Questa capacità è riservata all’uomo, alla persona che appare nella nostra vita: esso si presenta a noi come essere psicofisico, dotato di una sua propria individualità diversa dalla nostra, inaccessibile per noi.
Secondo questa interpretazione, appare contraddittoria la volontà di Voldemort di trasmettere parti della propria anima agli oggetti, in quanto da essi dovrebbe provenire una visione prospettica identica a quella del soggetto, che in realtà si pone da una diversa angolazione. Da Leibniz a Ortega y Gasset, passando per Husserl, il punto di vista soggettivo non può essere mai sostituito da quello di un altro che potrebbe prendere il suo posto.
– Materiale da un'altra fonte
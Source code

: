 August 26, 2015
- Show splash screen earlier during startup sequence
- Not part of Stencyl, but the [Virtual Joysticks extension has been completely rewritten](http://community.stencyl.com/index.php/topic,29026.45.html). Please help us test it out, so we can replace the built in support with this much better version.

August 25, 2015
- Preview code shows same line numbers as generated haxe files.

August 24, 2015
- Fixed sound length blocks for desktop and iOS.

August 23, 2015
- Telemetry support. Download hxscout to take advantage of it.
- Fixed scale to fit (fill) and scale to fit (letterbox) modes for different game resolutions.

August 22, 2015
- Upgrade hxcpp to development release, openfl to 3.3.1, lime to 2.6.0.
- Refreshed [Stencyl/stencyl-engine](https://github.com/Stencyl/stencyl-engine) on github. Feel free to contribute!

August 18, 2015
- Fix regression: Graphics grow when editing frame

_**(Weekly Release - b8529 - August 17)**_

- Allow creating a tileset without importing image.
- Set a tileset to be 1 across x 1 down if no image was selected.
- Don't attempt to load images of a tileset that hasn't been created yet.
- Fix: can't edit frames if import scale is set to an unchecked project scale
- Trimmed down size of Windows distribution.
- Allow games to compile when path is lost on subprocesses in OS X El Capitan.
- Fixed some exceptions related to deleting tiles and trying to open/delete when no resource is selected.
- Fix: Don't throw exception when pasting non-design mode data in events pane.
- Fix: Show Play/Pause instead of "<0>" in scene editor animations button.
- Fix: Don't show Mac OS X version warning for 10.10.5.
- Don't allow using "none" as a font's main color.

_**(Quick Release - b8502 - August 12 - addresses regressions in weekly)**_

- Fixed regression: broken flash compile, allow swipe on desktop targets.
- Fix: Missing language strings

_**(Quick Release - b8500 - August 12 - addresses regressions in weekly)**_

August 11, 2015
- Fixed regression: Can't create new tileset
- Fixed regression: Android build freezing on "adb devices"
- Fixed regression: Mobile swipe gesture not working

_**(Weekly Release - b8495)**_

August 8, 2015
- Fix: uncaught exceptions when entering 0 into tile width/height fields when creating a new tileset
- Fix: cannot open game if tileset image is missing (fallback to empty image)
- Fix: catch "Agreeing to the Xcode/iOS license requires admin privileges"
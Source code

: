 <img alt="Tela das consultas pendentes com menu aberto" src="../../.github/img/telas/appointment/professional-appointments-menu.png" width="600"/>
Gli Horcrux, come la reificazione dell’uomo, uccidono l’uomo stesso
Possiamo solo dedurre dell’altro ciò che tramite una trasposizione dall’”io” al “tu” crediamo appartenergli, sulla base di ciò che ho coscienza riguardo a me stesso. Il suo mondo interiore mi è inaccessibile direttamente, tramite un’esperienza immediata. Questo parallelismo tra il mio mondo interiore e quello dedotto dell’altro è chiamato “empatia” (Einfühlung). Nel momento in cui non accogliamo l’altro nella sua presenza psicofisica, come un altro a noi simile ma irriducibilmente diverso, attuiamo una posizione di sguardo ingenua che porta ad una reificazione dell’individuo. In parole povere, consideriamo l’altro come un oggetto privo di volontà, sentimenti ed emozioni. L’anima dell’uomo si impoverisce, perde la vivacità del confronto, dell’ignoto, si confonde negli oggetti. Gli uomini, ridotti a cose dall’atteggiamento superficiale, sono considerati dal soggetto entità passive, su cui poter attuare il proprio dominio, incrementando il senso di onnipotenza tipico dell’uomo-massa.
Nella saga, la strage di innocenti perpetrata da Voldemort dimostra quanto il personaggio sia vittima di questa visione distorta del reale. Inoltre, la sua anima fatta a pezzi per mezzo di omicidi è sintomatica della considerazione cosale della persona, intesa quale mezzo per la riuscita dei propri scopi. La ricerca di immortalità acceca Voldemort al punto di sacrificare, oltre a molte vite, l’interezza della sua stessa anima. Decide di perdere la totalità di sé, in funzione del mantenimento in eterno di una vita in equilibrio tra l’essere e il non essere. Gli oggetti diventano animati e l’uomo diventa oggetto, i confini sono diafani e sarà proprio quella la sua debolezza. Hegelianamente: l’oggetto diviene il sepolcro della coscienza. “Al fondo della pretesa umanizzazione delle cose si intravede la reificazione dell’uomo”.